I’ve been working on a fixlet to identify PCs whose users have their default web browser set to IE and set it to Edge. I know this can be accomplished with GPO but I don’t want to enforce it permanently so I think this is a better user case for fixlets if I can get it work.
I have no issues with relevance, but my action script fails upon the first regset command. I’m also running this on my own PC and it’s executing while I’m logged in, so I know it’s not failing because no one is logged in. Here’s the action script followed by the results from the logs:
Here’s the relevance for reference if anyone needs it:
exist value "ProgID" whose (it contains "IE.HTTPS") of keys (user key of logged on user as string & "\Software\Microsoft\Windows\Shell\Associations\UrlAssociations\https\UserChoice") of native registries
Try this: Q: exist value "ProgID" whose (it **as string** contains "IE.HTTPS") of keys (user key of logged on user as string & "\Software\Microsoft\Windows\Shell\Associations\UrlAssociations\https\UserChoice") of native registries
You’ve correctly surmised that updating HKEY_CURRENT_USER is fraught with issues, given that HKEY_CURRENT_USER is a virtual hive loaded differently for each logged-on user.
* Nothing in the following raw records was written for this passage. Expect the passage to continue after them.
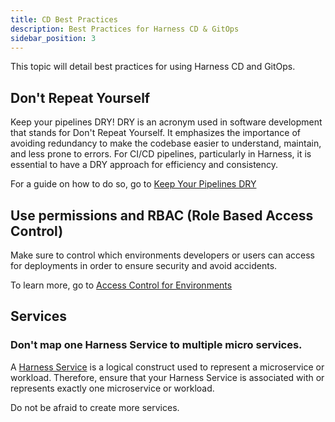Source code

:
 ```yaml
---
title: CD Best Practices
description: Best Practices for Harness CD & GitOps
sidebar_position: 3
---
```


This topic will detail best practices for using Harness CD and GitOps.

## Don't Repeat Yourself

Keep your pipelines DRY! DRY is an acronym used in software development that stands for Don't Repeat Yourself. It emphasizes the importance of avoiding redundancy to make the codebase easier to understand, maintain, and less prone to errors. For CI/CD pipelines, particularly in Harness, it is essential to have a DRY approach for efficiency and consistency.

For a guide on how to do so, go to [Keep Your Pipelines DRY](/docs/continuous-delivery/cd-onboarding/new-user/rampup-dry)

## Use permissions and RBAC (Role Based Access Control)

Make sure to control which environments developers or users can access for deployments in order to ensure security and avoid accidents. 

To learn more, go to [Access Control for Environments](/docs/continuous-delivery/cd-onboarding/existing-user/prevent-devs-deploying-higher-env)

## Services

### Don't map one Harness Service to multiple micro services. 

A [Harness Service](/docs/continuous-delivery/get-started/key-concepts#service) is a logical construct used to represent a microservice or workload. Therefore, ensure that your Harness Service is associated with or represents exactly one microservice or workload. 

Do not be afraid to create more services. 
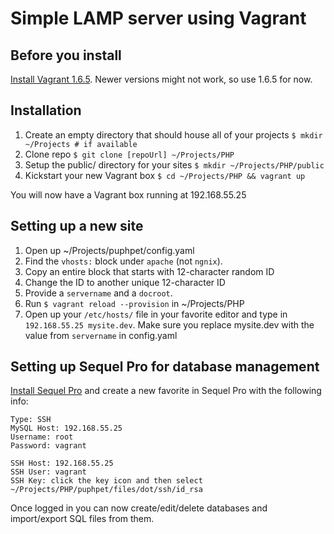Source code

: # Simple LAMP server using Vagrant

## Before you install
[Install Vagrant 1.6.5](https://www.vagrantup.com/download-archive/v1.6.5.html). Newer versions might not work, so use 1.6.5 for now.

## Installation

1. Create an empty directory that should house all of your projects `$ mkdir ~/Projects # if available`
2. Clone repo `$ git clone [repoUrl] ~/Projects/PHP`
3. Setup the public/ directory for your sites `$ mkdir ~/Projects/PHP/public`
4. Kickstart your new Vagrant box `$ cd ~/Projects/PHP && vagrant up`

You will now have a Vagrant box running at 192.168.55.25

## Setting up a new site

1. Open up ~/Projects/puphpet/config.yaml
2. Find the `vhosts:` block under `apache` (not `ngnix`).
3. Copy an entire block that starts with 12-character random ID
4. Change the ID to another unique 12-character ID
5. Provide a `servername` and a `docroot`.
6. Run `$ vagrant reload --provision` in ~/Projects/PHP
7. Open up your `/etc/hosts/` file in your favorite editor and type in `192.168.55.25 mysite.dev`. Make sure you replace mysite.dev with the value from `servername` in config.yaml

## Setting up Sequel Pro for database management

[Install Sequel Pro](http://www.sequelpro.com/) and create a new favorite in Sequel Pro with the following info:

```
Type: SSH
MySQL Host: 192.168.55.25
Username: root
Password: vagrant

SSH Host: 192.168.55.25
SSH User: vagrant
SSH Key: click the key icon and then select ~/Projects/PHP/puphpet/files/dot/ssh/id_rsa
```

Once logged in you can now create/edit/delete databases and import/export SQL files from them.
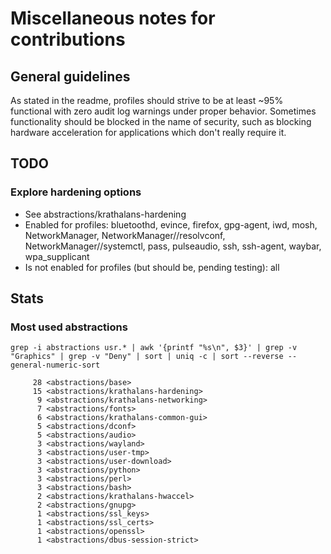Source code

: # Miscellaneous notes for contributions

## General guidelines
As stated in the readme, profiles should strive to be at least ~95% functional with zero audit log warnings under proper behavior. Sometimes functionality should be blocked in the name of security, such as blocking hardware acceleration for applications which don't really require it.

## TODO
### Explore hardening options
- See abstractions/krathalans-hardening
- Enabled for profiles: bluetoothd, evince, firefox, gpg-agent, iwd, mosh, NetworkManager, NetworkManager//resolvconf, NetworkManager//systemctl, pass, pulseaudio, ssh, ssh-agent, waybar, wpa_supplicant
- Is not enabled for profiles (but should be, pending testing): all

## Stats
### Most used abstractions
`grep -i abstractions usr.* | awk '{printf "%s\n", $3}' | grep -v "Graphics" | grep -v "Deny" | sort | uniq -c | sort --reverse --general-numeric-sort`

```
     28 <abstractions/base>
     15 <abstractions/krathalans-hardening>
      9 <abstractions/krathalans-networking>
      7 <abstractions/fonts>
      6 <abstractions/krathalans-common-gui>
      5 <abstractions/dconf>
      5 <abstractions/audio>
      3 <abstractions/wayland>
      3 <abstractions/user-tmp>
      3 <abstractions/user-download>
      3 <abstractions/python>
      3 <abstractions/perl>
      3 <abstractions/bash>
      2 <abstractions/krathalans-hwaccel>
      2 <abstractions/gnupg>
      1 <abstractions/ssl_keys>
      1 <abstractions/ssl_certs>
      1 <abstractions/openssl>
      1 <abstractions/dbus-session-strict>
```
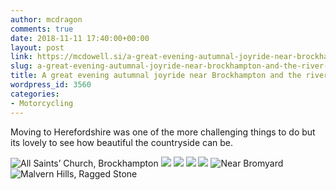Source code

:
 ```yaml
---
author: mcdragon
comments: true
date: 2018-11-11 17:40:00+00:00
layout: post
link: https://mcdowell.si/a-great-evening-autumnal-joyride-near-brockhampton-and-the-river-wye-3560.html
slug: a-great-evening-autumnal-joyride-near-brockhampton-and-the-river-wye
title: A great evening autumnal joyride near Brockhampton and the river Wye
wordpress_id: 3560
categories:
- Motorcycling
---
```


Moving to Herefordshire was one of the more challenging things to do but its lovely to see how beautiful the countryside can be.

![All Saints’ Church, Brockhampton](https://img.mcdowell.si/2018/11/2018-11-11-15.07.26-1.jpg "All Saints’ Church, Brockhampton")
![](https://img.mcdowell.si/2018/11/2018-11-11-14.47.15-1.jpg)
![](https://img.mcdowell.si/2018/11/2018-11-11-15.16.15.jpg)
![](https://img.mcdowell.si/2018/11/2018-11-11-15.16.37.jpg)
![](https://img.mcdowell.si/2018/11/2018-11-11-15.16.56.jpg)
![Near Bromyard](https://img.mcdowell.si/2018/11/2018-10-28-09.24.50-2.jpg "Near Bromyard")
![Malvern Hills, Ragged Stone](https://img.mcdowell.si/2018/11/2018-11-02-15.58.35.jpg "Malvern Hills, Ragged Stone")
I think one of the issues is combining ‘wait’ with ‘regset’. ‘regset’ is a built-in ActionScript command, while ‘wait’ is trying to spawn an external OS process - and ‘regset’ is not a valid command in Windows.
To approaches you might…
Use ‘wait’
using ‘wait’ with the ‘RunAs=currentuser’ option helps avoid the “which profile should be updated” problem. But instead of ‘wait regset’ you’ll need to use something like ‘wait reg.exe’ with the reg.exe command-line parameters for your update.
Use ‘regset’ without ‘wait’
regset doesn’t respect the ‘override’ commands, so rather than [HKEY_CURRENT_USER…] you’d need to use Relevance to find that key beneath HKEY_USERS.
For the second method, we can find the “current” user in two different ways:
q: pathnames of user keys of current users
A: HKEY_USERS\S-1-5-21-1537867535-1137331447-1871363362-500
T: 0.026 ms
q: pathnames of user keys of logged on users
A: HKEY_USERS\S-1-5-21-1537867535-1137331447-1871363362-500
T: 0.026 ms
The difference is that the first method requires a console logon to Windows. ‘current user’ will not return a user who is logged on with Remote Desktop; the second method will return the RDP user, but there are potentially more than one RDP users connected so take care about plurals there.
So for a console logged-on user the second method could be expressed as
regset "[{pathname of user key of current user}\Software\Microsoft\Windows\Shell\Associations\UrlAssociations\http\UserChoice]" "ProgID"="MSEdgeHTML
Also, be aware, that at least for some components (and this may be one of them), Windows has blocked directly changing the associations via the Registry; and requires either user interaction or a Group Policy to change the options. This is an anti-malware measure Microsoft took as drive-by downloads were changing file or browser associations.
Your relevance did not work on my test machine due to the string so I started there, but @JasonWalker got his teeth sunk into this one. Way ahead of me.
Oh, one more thing - if you use the ‘wait’ method, you’ll need to re-apply your ‘override wait’ settings for each execution of ‘wait’. So if you run ‘wait reg.exe’ twice, you need to list out the overrides twice.
I just checked and you’re right; if I manually changes those values Windows changes it right back; Windows must be using those hash values in the same key for checksum mismatches. While that does protect these keys from drive-by downloads, unfortunately it also makes this fixlet useless regardless of how it’s implimented.
Regardless, thanks for your detailed explanation as it makes sense that wait implies a windows command will follow which regset is not, and that regset ignores override. I’ll just move forward with the GPO method.
This is my first post but I’ve been lurking for years and you always provide great answers - thanks again!